Baked Pumpkin Custard with Shortbread Crust Recipe
Ingredients
- 18 Murray® Sugar Free Shortbread Cookies, finely crushed
- 1/2 teaspoon cinnamon
- 3 tablespoons light margarine, melted
- 1 tablespoon sugar-free orange marmalade
- 1 1/2 cups canned cooked pumpkin
- 1 (12 fluid ounce) can evaporated skim milk
- 1 3/4 cups egg substitute
- 1/3 cup fresh orange juice
- 1/2 cup granular sucrolose sweetener (such as Splenda®)
- 1 teaspoon vanilla extract
- 1 1/2 teaspoons pumpkin pie spice
Directions
step 1: Chop the cookies in the blender until finely crushed. Add in the cinnamon, margarine, and marmalade; pulse until well blended. Press the crumbs into the bottom of a 2-quart souffle dish.
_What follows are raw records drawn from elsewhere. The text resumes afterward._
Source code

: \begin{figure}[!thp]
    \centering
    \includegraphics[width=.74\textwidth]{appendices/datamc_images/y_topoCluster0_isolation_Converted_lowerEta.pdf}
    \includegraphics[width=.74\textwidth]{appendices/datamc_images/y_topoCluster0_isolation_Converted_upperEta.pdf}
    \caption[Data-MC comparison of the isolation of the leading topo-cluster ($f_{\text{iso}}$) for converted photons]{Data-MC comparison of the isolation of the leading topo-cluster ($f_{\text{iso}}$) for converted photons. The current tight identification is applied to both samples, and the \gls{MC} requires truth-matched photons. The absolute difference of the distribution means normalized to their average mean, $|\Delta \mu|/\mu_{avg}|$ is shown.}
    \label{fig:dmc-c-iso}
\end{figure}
step 2: Bake the crust at 350 degrees F for 6 minutes. Set aside to cool completely.
step 3: When crust has cooled, combine the filling ingredients in food processor or blender. Pour the mixture into the souffle dish on top of the crust. Place the souffle dish inside a larger baking pan filled with 1 inch of hot water.
step 4: Set both pans in the oven and bake for 1 hour and 15 minutes, until a knife inserted in the center comes out clean. Chill overnight.